Canadian equities fell to their lowest level in more than a month on Friday and were headed for a weekly loss, as investors weighed resilient domestic jobs data against fading momentum in artificial intelligence-linked stocks.
The TSX slid 205.50 points to open the week’s last session at 29,663.09, set for its weakest close since September 25.
The benchmark is on track for a 2% weekly drop - its steepest since early October - despite a midweek bounce that delivered the biggest single-day gain in three weeks.
The Canadian dollar gained 0.19 cents to 71.05 cents U.S.
In corporate news, Canadian National Railway announced a $700-million debt offering. CN shares dipped $1.73, or 1.3%, to $131.75.
Wheaton Precious Metals said its third quarter revenue jumped, lifted by higher prices of gold. Wheaton shares nicked higher 12 cents to $136.11.
Canadian Natural Resources forecast a modest rise in production for 2026 while lowering total capital spending from this year's levels. Natural Resources opened trading down 31 cents to $44.13.
Among other individual stocks, Altus Group fell $7.75, or 14.5%, to $45.88, after quarterly results missed estimates.
ON BAYSTREET
The TSX Venture Exchange dropped 7.68 points to 868.21.

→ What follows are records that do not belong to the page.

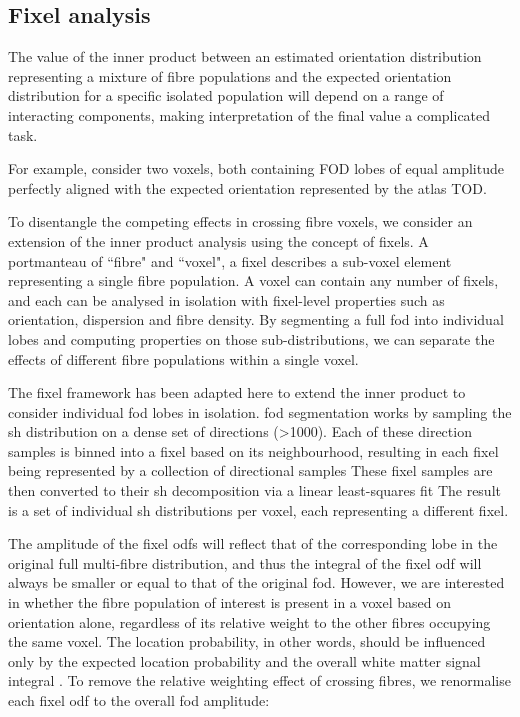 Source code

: \subsection{Fixel analysis}\label{sec:fixel}

The value of the inner product between an estimated orientation distribution representing a mixture of fibre populations and the expected orientation distribution for a specific isolated population will depend on a range of interacting components, making interpretation of the final value a complicated task.


For example, consider two voxels, both containing FOD lobes of equal amplitude perfectly aligned with the expected orientation represented by the atlas TOD.

To disentangle the competing effects in crossing fibre voxels, we consider an extension of the inner product analysis using the concept of fixels.
A portmanteau of ``fibre" and ``voxel", a fixel describes a sub-voxel element representing a single fibre population.
A voxel can contain any number of fixels, and each can be analysed in isolation with fixel-level properties such as orientation, dispersion and fibre density.
By segmenting a full \gls{fod} into individual lobes and computing properties on those sub-distributions, we can separate the effects of different fibre populations within a single voxel.

The fixel framework has been adapted here to extend the inner product to consider individual \gls{fod} lobes in isolation.
\gls{fod} segmentation works by sampling the \gls{sh} distribution on a dense set of directions (>1000).
Each of these direction samples is binned into a fixel based on its neighbourhood, resulting in each fixel being represented by a collection of directional samples 
These fixel samples are then converted to their \gls{sh} decomposition via a linear least-squares fit 
The result is a set of individual \gls{sh} distributions per voxel, each representing a different fixel.

The amplitude of the fixel \glspl{odf} will reflect that of the corresponding lobe in the original full multi-fibre distribution, and thus the integral of the fixel \gls{odf} will always be smaller or equal to that of the original \gls{fod}.
However, we are interested in whether the fibre population of interest is present in a voxel based on orientation alone, regardless of its relative weight to the other fibres occupying the same voxel.
The location probability, in other words, should be influenced only by the expected location probability  and the overall white matter signal integral .
To remove the relative weighting effect of crossing fibres, we renormalise each fixel \gls{odf} to the overall \gls{fod} amplitude:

Eight of the 12 TSX subgroups were lower, with information technology down 3.1%, health-care, off 0.9%, and real-estate shed 0.8%.
The four gainers were led by telecoms, up 0.3%, energy, nicking up 0.1%, and gold, eking up 0.01%.
ON WALLSTREET
Stocks moved lower Friday as tech continued to struggle, putting the major averages on pace for a losing week.
The Dow Jones Industrials erased 100.59 points to 46,811.71
The S&P 500 dropped 44.77 points to open the session at 6,675.55.
The NASDAQ plunged 295.50 points to 22,758.49.
Nvidia shares were down 3%, putting their weekly losses at 10%. Fellow leading artificial intelligence player Oracle fell 3% and was on track for 10% decline on the week as well. Palantir Technologies, down 14% on the week, and Broadcom, off by 6% this week, were also lower.
Key AI leaders lost steam on Thursday, with Nvidia, Advanced Micro Devices, Tesla and Microsoft posting significant declines that weighed on the broader market.
The drop in stocks was also exacerbated by data reflecting job cuts for October hit the highest level for the month in more than two decades, making 2025 the worst year for layoffs since 2009.
Major U.S. stock averages closed lower across the board in the previous session, with the tech-heavy NASDAQ notably dropping 1.9% and the 30-stock Dow closing lower by almost 400 points.
Prices for the 10-year Treasury were unchanged Friday, keeping yields at Thursday’s 4.09%.
Oil prices acquired 26 cents to $59.69 U.S. a barrel.
Gold prices took on $10.00 to $4,001. U.S. an ounce.